御手洗博士: 君と武藤氏の関係は何ですか。

SCP-███-jp-1: 私は彼の闇の人格です。

御手洗博士: どうして君に彼の人格が移ったのですか。

SCP-███-jp-1: 彼は自分が担当する患者に何も来ない事を嘆いていました。安楽死を志願され、患者を助けたいという思いと医者としての葛藤に嘆き、その闇の心が安楽死の機械である私に移ったのです。

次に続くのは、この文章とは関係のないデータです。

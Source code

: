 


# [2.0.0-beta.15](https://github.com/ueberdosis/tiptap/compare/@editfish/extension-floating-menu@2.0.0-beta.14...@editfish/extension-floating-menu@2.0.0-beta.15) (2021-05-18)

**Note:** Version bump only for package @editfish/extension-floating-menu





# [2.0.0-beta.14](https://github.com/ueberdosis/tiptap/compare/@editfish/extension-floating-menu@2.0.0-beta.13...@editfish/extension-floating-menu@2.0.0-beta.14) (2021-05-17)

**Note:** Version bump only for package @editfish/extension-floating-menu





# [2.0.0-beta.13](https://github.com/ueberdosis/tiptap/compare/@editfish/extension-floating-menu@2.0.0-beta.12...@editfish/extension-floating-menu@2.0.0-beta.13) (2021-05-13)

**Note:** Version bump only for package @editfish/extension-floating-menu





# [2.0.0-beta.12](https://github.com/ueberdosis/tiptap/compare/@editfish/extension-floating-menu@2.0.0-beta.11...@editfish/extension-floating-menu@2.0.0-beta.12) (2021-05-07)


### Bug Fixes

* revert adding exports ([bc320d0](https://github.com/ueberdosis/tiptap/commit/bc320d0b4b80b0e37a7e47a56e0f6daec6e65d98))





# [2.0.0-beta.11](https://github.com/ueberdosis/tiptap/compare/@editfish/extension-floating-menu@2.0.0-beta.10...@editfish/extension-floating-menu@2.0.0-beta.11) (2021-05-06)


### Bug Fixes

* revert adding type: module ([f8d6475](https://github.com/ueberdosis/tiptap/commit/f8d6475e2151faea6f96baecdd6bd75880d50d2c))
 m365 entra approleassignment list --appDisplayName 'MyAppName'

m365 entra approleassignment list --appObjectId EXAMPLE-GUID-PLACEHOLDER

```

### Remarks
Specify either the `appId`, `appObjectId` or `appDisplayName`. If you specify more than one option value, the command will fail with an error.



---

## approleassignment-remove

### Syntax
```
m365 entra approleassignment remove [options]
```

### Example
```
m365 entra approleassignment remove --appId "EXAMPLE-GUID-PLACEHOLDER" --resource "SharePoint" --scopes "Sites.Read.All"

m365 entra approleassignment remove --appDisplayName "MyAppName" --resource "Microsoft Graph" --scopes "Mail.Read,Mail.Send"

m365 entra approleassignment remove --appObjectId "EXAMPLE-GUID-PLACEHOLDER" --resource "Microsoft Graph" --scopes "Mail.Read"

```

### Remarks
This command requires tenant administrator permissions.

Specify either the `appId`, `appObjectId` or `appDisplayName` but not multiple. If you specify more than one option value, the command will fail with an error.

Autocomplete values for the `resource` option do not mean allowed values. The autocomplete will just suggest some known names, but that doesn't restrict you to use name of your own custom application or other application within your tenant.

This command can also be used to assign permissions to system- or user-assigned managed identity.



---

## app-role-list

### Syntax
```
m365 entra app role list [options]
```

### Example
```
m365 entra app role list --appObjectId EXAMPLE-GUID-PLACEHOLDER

御手洗博士: 財団の職員に危害を与えたのは、彼を傷つけ、自分の能力を強くするためか。
SCP-███-jp-1: そうですよ。でも彼が助ける度に自分の力は衰えていった。こうして収容された今では能力を失ったも同然です。

<録音終了>

SCP-███-jp-1の収容後、PM度は著しく低下しました。原因はSCP-███-jp-1が収容された事で武藤氏が自らが作った機械によって毒殺事件が発生している事に対して感じていた不安が消失した結果と見られます。現在では異常性が発動することはないと見られています。このインタビューの後、武藤氏にクラスC記憶処理が行われました。これに伴いSCP-███-jpのオブジェクトクラスはEuclidに変更されました。